③
当時、駆け出しのバンドマンだった十夜は、いくつかバイトをかけもちしながら活動していた。
川沿いのアパート。間取りは1DK。築年数は三十年。
生活に余裕なんてなかったはず。夢を追いかけるのに必死だったはずなのだ。ボイストレーニングをして、ギターの練習もして。
にもかかわらず、彼は自分のことを拾ってそばに置いてくれた。なくしたぬくもりを、与えてくれた。
「そういえば、旦那さん。怜ちゃんが大学時代ここでバイトしてたときも、夜迎えに来てくれたりしてたよね。あの頃からほんっとラブラブだったよねー」
きゃっきゃっとはしゃぐ弓削に、うんうんと頷く藍原。
改まってこんなふうに言われてしまうと、なんだか気恥ずかしい。鼓動に合わせてじんじんする頬を隠すように、怜は俯いてしまった。
怜がここでバイトを始めたのは、十夜と出会ってから四年後のこと。大学二年生の秋のことだった。
「いろいろあったよね、ふたりとも。……でも、うん。ふたりが結婚できてよかったって、僕もみんなも、自分のことみたいに喜んでるよ」
失意のどん底に沈んだ怜や、デビューするも売れない時代の十夜を知るここのスタッフたちは、夫婦にとって良き理解者だ。みんな親身になって相談に乗ってくれたし、〝大人〟が必要な場面では進んで力を貸してくれた。

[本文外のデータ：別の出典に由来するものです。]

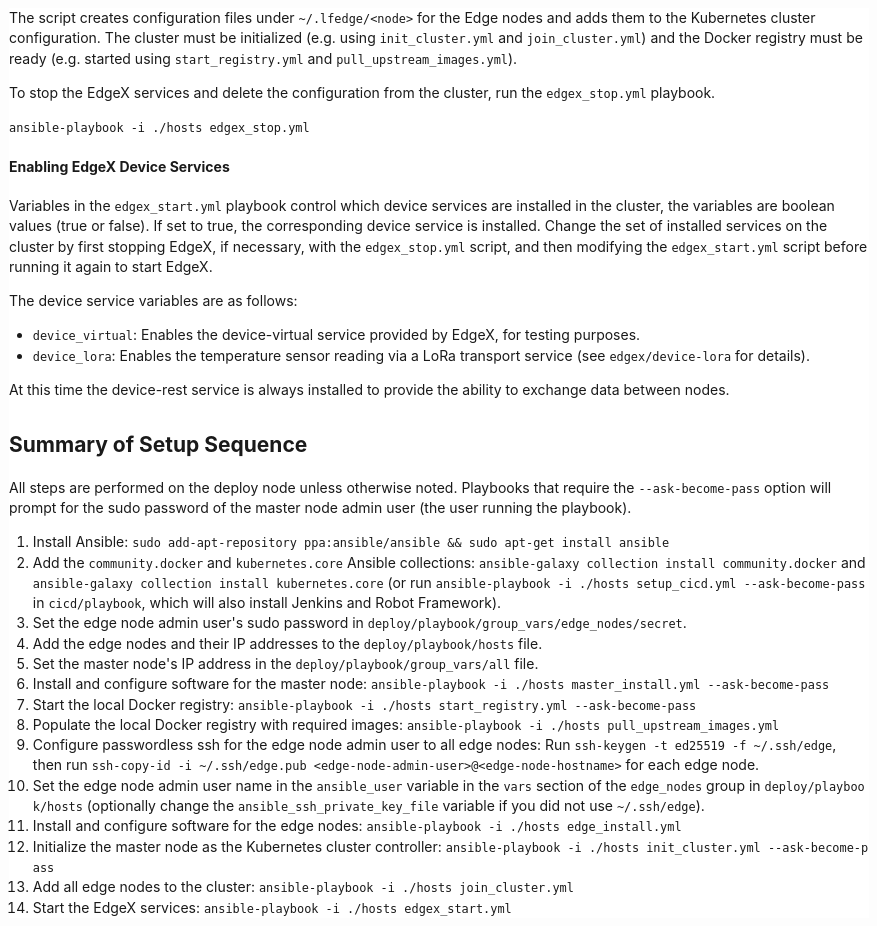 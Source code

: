 The script creates configuration files under `~/.lfedge/<node>` for the
Edge nodes and adds them to the Kubernetes cluster configuration. The
cluster must be initialized (e.g. using `init_cluster.yml` and
`join_cluster.yml`) and the Docker registry must be ready (e.g. started using
`start_registry.yml` and `pull_upstream_images.yml`).

To stop the EdgeX services and delete the configuration from the cluster,
run the `edgex_stop.yml` playbook.

```
ansible-playbook -i ./hosts edgex_stop.yml
```

#### Enabling EdgeX Device Services

Variables in the `edgex_start.yml` playbook control which device
services are installed in the cluster, the variables are boolean values
(true or false). If set to true, the corresponding device service is
installed. Change the set of installed services on the cluster by first
stopping EdgeX, if necessary, with the `edgex_stop.yml` script, and
then modifying the `edgex_start.yml` script before running it again to
start EdgeX.

The device service variables are as follows:

* `device_virtual`: Enables the device-virtual service provided by EdgeX,
for testing purposes.
* `device_lora`: Enables the temperature sensor reading via a LoRa transport
service (see `edgex/device-lora` for details).

At this time the device-rest service is always installed to
provide the ability to exchange data between nodes.

## Summary of Setup Sequence

All steps are performed on the deploy node unless otherwise noted. Playbooks
that require the `--ask-become-pass` option will prompt for the sudo password
of the master node admin user (the user running the playbook).

1. Install Ansible: `sudo add-apt-repository ppa:ansible/ansible && sudo apt-get install ansible`
1. Add the `community.docker` and `kubernetes.core` Ansible collections: `ansible-galaxy collection install community.docker` and `ansible-galaxy collection install kubernetes.core` (or run `ansible-playbook -i ./hosts setup_cicd.yml --ask-become-pass` in `cicd/playbook`, which will also install Jenkins and Robot Framework).
1. Set the edge node admin user's sudo password in `deploy/playbook/group_vars/edge_nodes/secret`.
1. Add the edge nodes and their IP addresses to the `deploy/playbook/hosts` file.
1. Set the master node's IP address in the `deploy/playbook/group_vars/all` file.
1. Install and configure software for the master node: `ansible-playbook -i ./hosts master_install.yml --ask-become-pass`
1. Start the local Docker registry: `ansible-playbook -i ./hosts start_registry.yml --ask-become-pass`
1. Populate the local Docker registry with required images: `ansible-playbook -i ./hosts pull_upstream_images.yml`
1. Configure passwordless ssh for the edge node admin user to all edge nodes: Run `ssh-keygen -t ed25519 -f ~/.ssh/edge`, then run `ssh-copy-id -i ~/.ssh/edge.pub <edge-node-admin-user>@<edge-node-hostname>` for each edge node.
1. Set the edge node admin user name in the `ansible_user` variable in the `vars` section of the `edge_nodes` group in `deploy/playbook/hosts` (optionally change the `ansible_ssh_private_key_file` variable if you did not use `~/.ssh/edge`).
1. Install and configure software for the edge nodes: `ansible-playbook -i ./hosts edge_install.yml`
1. Initialize the master node as the Kubernetes cluster controller: `ansible-playbook -i ./hosts init_cluster.yml --ask-become-pass`
1. Add all edge nodes to the cluster: `ansible-playbook -i ./hosts join_cluster.yml`
1. Start the EdgeX services: `ansible-playbook -i ./hosts edgex_start.yml`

今もそれは変わらない。いくら感謝をしてもしたりない。
「いいなー、新婚。眩しいなー。新婚って感じしないけど。あたしも早く帰って旦那と子どもとゆっくり過ごそ。……ってことで所長。あとお願いしますね」
「僕も今日は早く帰って、奥さんと娘と一緒にテレビで十夜くん見ることにする」
「え? 仕事は? 誰がこの書類処理するんですか?」
「あー……と、明日! ……は土曜か。じゃあ来週! 来週みんなで頑張ろう! ……あーっ、みんなそんなに睨まないでっ!」
強く思う。この輪の中にいればいるほど強く。
生きていてよかったと。諦めなくて本当によかったと。
彼に出会えて、本当によかったと。